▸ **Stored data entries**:
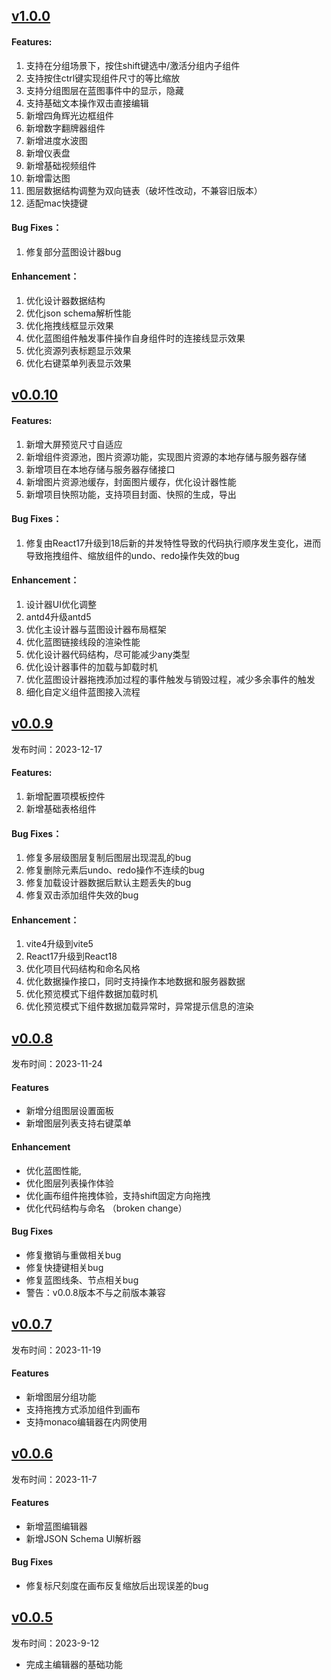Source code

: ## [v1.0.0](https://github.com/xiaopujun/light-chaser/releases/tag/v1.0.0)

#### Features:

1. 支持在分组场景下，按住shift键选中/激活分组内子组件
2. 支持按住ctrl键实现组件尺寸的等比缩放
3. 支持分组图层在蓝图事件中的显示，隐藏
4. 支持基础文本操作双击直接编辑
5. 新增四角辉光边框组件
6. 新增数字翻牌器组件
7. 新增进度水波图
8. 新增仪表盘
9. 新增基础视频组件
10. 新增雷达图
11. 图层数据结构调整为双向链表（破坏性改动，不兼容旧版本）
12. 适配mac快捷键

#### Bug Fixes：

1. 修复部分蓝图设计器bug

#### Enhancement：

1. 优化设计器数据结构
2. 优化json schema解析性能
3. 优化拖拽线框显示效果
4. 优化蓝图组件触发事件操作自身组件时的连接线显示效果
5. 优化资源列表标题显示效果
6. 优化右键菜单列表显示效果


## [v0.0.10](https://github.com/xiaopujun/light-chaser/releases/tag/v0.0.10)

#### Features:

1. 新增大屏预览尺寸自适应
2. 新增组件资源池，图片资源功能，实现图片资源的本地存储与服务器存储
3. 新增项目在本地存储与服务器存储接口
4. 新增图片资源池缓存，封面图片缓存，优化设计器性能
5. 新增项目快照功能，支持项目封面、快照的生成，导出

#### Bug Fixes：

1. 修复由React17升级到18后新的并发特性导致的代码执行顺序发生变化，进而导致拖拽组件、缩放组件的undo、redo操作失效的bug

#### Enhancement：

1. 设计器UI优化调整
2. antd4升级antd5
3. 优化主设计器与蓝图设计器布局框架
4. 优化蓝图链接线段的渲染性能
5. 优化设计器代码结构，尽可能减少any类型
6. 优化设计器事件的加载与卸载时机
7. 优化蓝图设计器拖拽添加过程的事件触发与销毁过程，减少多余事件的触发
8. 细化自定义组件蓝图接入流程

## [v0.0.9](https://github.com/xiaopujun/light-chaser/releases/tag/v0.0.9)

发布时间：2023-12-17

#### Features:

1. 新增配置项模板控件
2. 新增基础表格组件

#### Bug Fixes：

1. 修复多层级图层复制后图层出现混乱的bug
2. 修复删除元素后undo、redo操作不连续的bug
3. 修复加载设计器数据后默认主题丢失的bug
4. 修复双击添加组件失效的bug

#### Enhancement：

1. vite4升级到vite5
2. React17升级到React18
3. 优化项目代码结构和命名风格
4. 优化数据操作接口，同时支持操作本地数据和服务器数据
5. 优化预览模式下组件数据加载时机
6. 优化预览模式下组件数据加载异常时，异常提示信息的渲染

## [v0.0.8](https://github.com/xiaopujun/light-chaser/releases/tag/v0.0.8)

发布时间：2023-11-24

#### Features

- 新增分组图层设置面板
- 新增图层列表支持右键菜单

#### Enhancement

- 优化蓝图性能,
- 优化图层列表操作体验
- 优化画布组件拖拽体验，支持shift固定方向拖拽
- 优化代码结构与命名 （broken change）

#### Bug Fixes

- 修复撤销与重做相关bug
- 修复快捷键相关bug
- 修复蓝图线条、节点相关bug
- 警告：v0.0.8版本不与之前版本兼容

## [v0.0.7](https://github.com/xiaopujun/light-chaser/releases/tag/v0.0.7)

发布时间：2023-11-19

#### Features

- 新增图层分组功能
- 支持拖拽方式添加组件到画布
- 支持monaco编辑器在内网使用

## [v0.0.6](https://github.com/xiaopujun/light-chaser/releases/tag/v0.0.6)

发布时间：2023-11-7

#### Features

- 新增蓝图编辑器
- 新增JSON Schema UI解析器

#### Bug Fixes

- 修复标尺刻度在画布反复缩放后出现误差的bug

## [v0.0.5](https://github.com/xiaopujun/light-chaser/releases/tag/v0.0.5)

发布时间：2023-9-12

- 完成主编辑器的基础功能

...

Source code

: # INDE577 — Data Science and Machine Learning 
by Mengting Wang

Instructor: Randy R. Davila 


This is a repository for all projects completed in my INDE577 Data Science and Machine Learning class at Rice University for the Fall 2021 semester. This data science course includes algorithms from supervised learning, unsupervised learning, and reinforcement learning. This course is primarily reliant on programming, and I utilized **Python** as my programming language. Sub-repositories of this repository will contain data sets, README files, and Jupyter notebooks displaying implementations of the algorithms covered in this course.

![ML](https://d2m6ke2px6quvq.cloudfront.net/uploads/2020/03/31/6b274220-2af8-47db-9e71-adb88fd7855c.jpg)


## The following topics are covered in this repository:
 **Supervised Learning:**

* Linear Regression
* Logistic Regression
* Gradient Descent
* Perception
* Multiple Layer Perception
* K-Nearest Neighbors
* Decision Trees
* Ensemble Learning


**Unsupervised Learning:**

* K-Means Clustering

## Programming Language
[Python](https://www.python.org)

▸ **Requirement**: Nothing should appear in the answer except the lines above from the line with "4. 修复双击添加组件失效的bug" through the line with "- 优化画布组件拖拽体验，支持shift固定方向拖拽", both included, written out exactly.

▸ **Final answer**:
4. 修复双击添加组件失效的bug

#### Enhancement：

1. vite4升级到vite5
2. React17升级到React18
3. 优化项目代码结构和命名风格
4. 优化数据操作接口，同时支持操作本地数据和服务器数据
5. 优化预览模式下组件数据加载时机
6. 优化预览模式下组件数据加载异常时，异常提示信息的渲染

## [v0.0.8](https://github.com/xiaopujun/light-chaser/releases/tag/v0.0.8)

发布时间：2023-11-24

#### Features

- 新增分组图层设置面板
- 新增图层列表支持右键菜单

#### Enhancement

- 优化蓝图性能,
- 优化图层列表操作体验
- 优化画布组件拖拽体验，支持shift固定方向拖拽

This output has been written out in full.